It has also been suggested that the rice-fish system is beneficial to the environment. This is because as fish allow pest-control and weed-control, fewer chemicals such as pesticides and herbicides are used, which benefits the environment as it lessens the impact of agricultural chemicals. In turn, biodiversity is increased.
According to an article on Down To Earth, global climate change is closely linked to agricultural production and the impact of rice cultivation on the environment, including its effect on greenhouse gases (GHGs) emission, is a matter of concern for everyone.
“Two major GHGs from agricultural sectors are methane (CH4) and nitrous oxide. Methane emission depends on anaerobic degradation of organic complexes such as plant residues, organic matter and organic fertilisers under submerged conditions where there is a lack of oxygen,” the article stated.
Research has shown that the rice-fish cultivation system is capable of lowering the emission of methane and other GHGs. A total of 10 – 20% of methane in the atmosphere comes from paddy fields. This is significant as the global warming potential (GWP) of methane is 25 times more than that of carbon dioxide..
Opportunities for Africa
African countries have also now started to explore rice-fish farming in countries such as Liberia, Nigeria, and many other countries in Sub-Saharan Africa. Local farmers have enjoyed the economic and environmental opportunities that come with rice-fish farming.
According to an article on the South-South website, the rice-fish system has been effective in doubling yield: on average, 6.7 to 7.5 tons of rice per hectare, and a total of 0.75 to 2.25 tons of fish per hectare in Sub-Sahara Africa. The website states that the output value is some $8 550 to $17 100 per hectare, very high by international standards.

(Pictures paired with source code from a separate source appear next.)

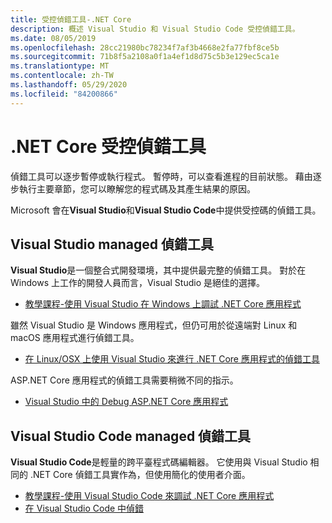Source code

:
 ```yaml
---
title: 受控偵錯工具-.NET Core
description: 概述 Visual Studio 和 Visual Studio Code 受控偵錯工具。
ms.date: 08/05/2019
ms.openlocfilehash: 28cc21980bc78234f7af3b4668e2fa77fbf8ce5b
ms.sourcegitcommit: 71b8f5a2108a0f1a4ef1d8d75c5b3e129ec5ca1e
ms.translationtype: MT
ms.contentlocale: zh-TW
ms.lasthandoff: 05/29/2020
ms.locfileid: "84200866"
---
```

# <a name="net-core-managed-debuggers"></a>.NET Core 受控偵錯工具

偵錯工具可以逐步暫停或執行程式。 暫停時，可以查看進程的目前狀態。 藉由逐步執行主要章節，您可以瞭解您的程式碼及其產生結果的原因。

Microsoft 會在**Visual Studio**和**Visual Studio Code**中提供受控碼的偵錯工具。

## <a name="visual-studio-managed-debugger"></a>Visual Studio managed 偵錯工具

**Visual Studio**是一個整合式開發環境，其中提供最完整的偵錯工具。 對於在 Windows 上工作的開發人員而言，Visual Studio 是絕佳的選擇。

- [教學課程-使用 Visual Studio 在 Windows 上調試 .NET Core 應用程式](../tutorials/debugging-with-visual-studio.md)

雖然 Visual Studio 是 Windows 應用程式，但仍可用於從遠端對 Linux 和 macOS 應用程式進行偵錯工具。

- [在 Linux/OSX 上使用 Visual Studio 來進行 .NET Core 應用程式的偵錯工具](https://github.com/Microsoft/MIEngine/wiki/Offroad-Debugging-of-.NET-Core-on-Linux---OSX-from-Visual-Studio)

 ASP.NET Core 應用程式的偵錯工具需要稍微不同的指示。

- [Visual Studio 中的 Debug ASP.NET Core 應用程式](/visualstudio/debugger/how-to-enable-debugging-for-aspnet-applications#debug-aspnet-core-apps)

## <a name="visual-studio-code-managed-debugger"></a>Visual Studio Code managed 偵錯工具

**Visual Studio Code**是輕量的跨平臺程式碼編輯器。 它使用與 Visual Studio 相同的 .NET Core 偵錯工具實作為，但使用簡化的使用者介面。

- [教學課程-使用 Visual Studio Code 來調試 .NET Core 應用程式](../tutorials/debugging-with-visual-studio-code.md)
- [在 Visual Studio Code 中偵錯](https://code.visualstudio.com/docs/editor/debugging)
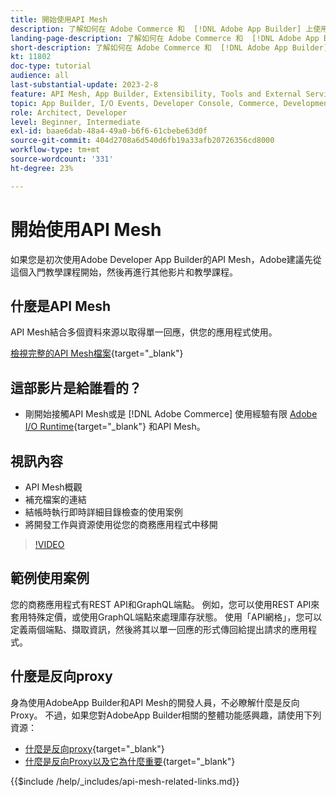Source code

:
 ```yaml
---
title: 開始使用API Mesh
description: 了解如何在 Adobe Commerce 和  [!DNL Adobe App Builder] 上使用 API Mesh。了解如何安裝 Adobe App Builder、處理專案、建立 GraphQL 反向 Proxy 等。
landing-page-description: 了解如何在 Adobe Commerce 和  [!DNL Adobe App Builder] 上使用 API Mesh。了解如何安裝 Adobe IO、處理專案、建立 GraphQL 反向 Proxy 等。
short-description: 了解如何在 Adobe Commerce 和  [!DNL Adobe App Builder] 上使用 API Mesh。了解如何安裝 Adobe IO、處理專案、建立 GraphQL 反向 Proxy 等。
kt: 11802
doc-type: tutorial
audience: all
last-substantial-update: 2023-2-8
feature: API Mesh, App Builder, Extensibility, Tools and External Services, Backend Development
topic: App Builder, I/O Events, Developer Console, Commerce, Development, Integrations
role: Architect, Developer
level: Beginner, Intermediate
exl-id: baae6dab-48a4-49a0-b6f6-61cbebe63d0f
source-git-commit: 404d2708a6d540d6fb19a33afb20726356cd8000
workflow-type: tm+mt
source-wordcount: '331'
ht-degree: 23%

---
```


# 開始使用API Mesh

如果您是初次使用Adobe Developer App Builder的API Mesh，Adobe建議先從這個入門教學課程開始，然後再進行其他影片和教學課程。

## 什麼是API Mesh

API Mesh結合多個資料來源以取得單一回應，供您的應用程式使用。

[檢視完整的API Mesh檔案](https://developer.adobe.com/graphql-mesh-gateway/gateway/overview/){target="_blank"}

## 這部影片是給誰看的？

* 剛開始接觸API Mesh或是 [!DNL Adobe Commerce] 使用經驗有限 [Adobe I/O Runtime](https://developer.adobe.com/runtime/docs/guides/overview/){target="_blank"} 和API Mesh。

## 視訊內容

* API Mesh概觀
* 補充檔案的連結
* 結帳時執行即時詳細目錄檢查的使用案例
* 將開發工作與資源使用從您的商務應用程式中移開

>[!VIDEO](https://video.tv.adobe.com/v/3417534?quality=12&learn=on)

## 範例使用案例

您的商務應用程式有REST API和GraphQL端點。 例如，您可以使用REST API來套用特殊定價，或使用GraphQL端點來處理庫存狀態。 使用「API網格」，您可以定義兩個端點、擷取資訊，然後將其以單一回應的形式傳回給提出請求的應用程式。

## 什麼是反向proxy

身為使用AdobeApp Builder和API Mesh的開發人員，不必瞭解什麼是反向Proxy。 不過，如果您對AdobeApp Builder相關的整體功能感興趣，請使用下列資源：

* [什麼是反向proxy](https://www.imperva.com/learn/performance/reverse-proxy/){target="_blank"}
* [什麼是反向Proxy以及它為什麼重要](https://blog.hubspot.com/website/reverse-proxy){target="_blank"}

{{$include /help/_includes/api-mesh-related-links.md}}
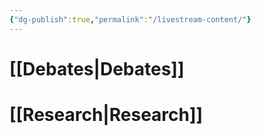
 ```yaml
---
{"dg-publish":true,"permalink":"/livestream-content/"}
---
```


# [[Debates\|Debates]]
# [[Research\|Research]]

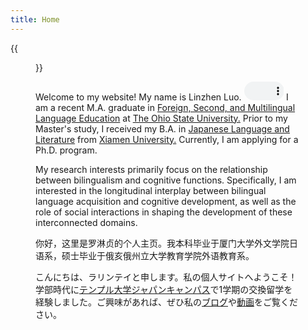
 ```yaml
---
title: Home
---
```


{{<figure src="/media/Photo.JPG" title="Me at the Ohio Union with Brutus Buckeye" width="450">}}


Welcome to my website! My name is Linzhen Luo. <audio controls="" style="width: 15%; height: 30px;"> <source src="/media/Name.mp4"> Your browser does not support the audio element. </audio> I am a recent M.A. graduate in [Foreign, Second, and Multilingual Language Education](https://ehe.osu.edu/graduate/foreign-second-and-multilingual-language-education) at [The Ohio State University.](https://www.osu.edu/) Prior to my Master's study, I received my B.A. in [Japanese Language and Literature](https://cflc.xmu.edu.cn/) from [Xiamen University.](https://www.xmu.edu.cn) Currently, I am applying for a Ph.D. program.

My research interests primarily focus on the relationship between bilingualism and cognitive functions. Specifically, I am interested in the longitudinal interplay between bilingual language acquisition and cognitive development, as well as the role of social interactions in shaping the development of these interconnected domains.

你好，这里是罗淋贞的个人主页。我本科毕业于厦门大学外文学院日语系，硕士毕业于俄亥俄州立大学教育学院外语教育系。

こんにちは、ラリンテイと申します。私の個人サイトへようこそ！学部時代に[テンプル大学ジャパンキャンパス](https://www.tuj.ac.jp/jp)で1学期の交換留学を経験しました。ご興味があれば、ぜひ私の[ブログ](https://beckyllz.design.blog)や[動画](https://youtu.be/bisOIGIX36M)をご覧ください。






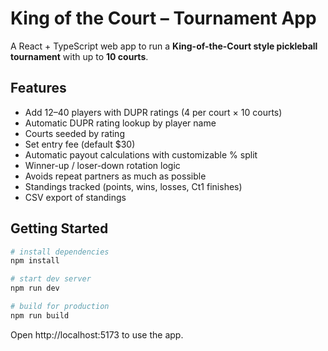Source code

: # King of the Court – Tournament App

A React + TypeScript web app to run a **King-of-the-Court style pickleball tournament** with up to **10 courts**.

## Features
- Add 12–40 players with DUPR ratings (4 per court × 10 courts)
- Automatic DUPR rating lookup by player name
- Courts seeded by rating
- Set entry fee (default $30)
- Automatic payout calculations with customizable % split
- Winner-up / loser-down rotation logic
- Avoids repeat partners as much as possible
- Standings tracked (points, wins, losses, Ct1 finishes)
- CSV export of standings

## Getting Started
```bash
# install dependencies
npm install

# start dev server
npm run dev

# build for production
npm run build
```

Open http://localhost:5173 to use the app.
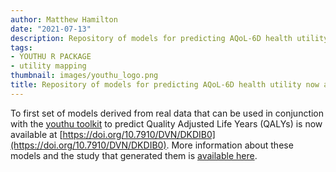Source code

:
 ```yaml
---
author: Matthew Hamilton
date: "2021-07-13"
description: Repository of models for predicting AQoL-6D health utility now available.
tags:
- YOUTHU R PACKAGE
- utility mapping
thumbnail: images/youthu_logo.png
title: Repository of models for predicting AQoL-6D health utility now available.
---
```


To first set of models derived from real data that can be used in conjunction with the [youthu toolkit](https://ready4-dev.github.io/youthu/index.html) to predict Quality Adjusted Life Years (QALYs) is now available at [https://doi.org/10.7910/DVN/DKDIB0](https://doi.org/10.7910/DVN/DKDIB0). More information about these models and the study that generated them is [available here](../insights_ttu_aqol6d).



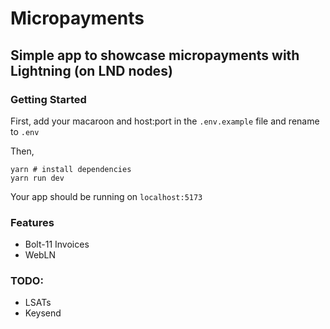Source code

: # Micropayments

## Simple app to showcase micropayments with Lightning (on LND nodes)

### Getting Started

First, add your macaroon and host:port in the `.env.example` file and rename to `.env`

Then,

```
yarn # install dependencies
yarn run dev
```

Your app should be running on `localhost:5173`

### Features

- Bolt-11 Invoices
- WebLN

### TODO:

- LSATs
- Keysend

“The system has had a notable impact in participating countries such as Nigeria, where it has been successfully implemented on over 10 000 hectares through more than 35 demonstrations with different models, patterns, and fish species. Farmers have accepted the low-cost, high-yield rice-fish culture, and many private farms and farmer groups have managed to include a large number of households,” reads the website.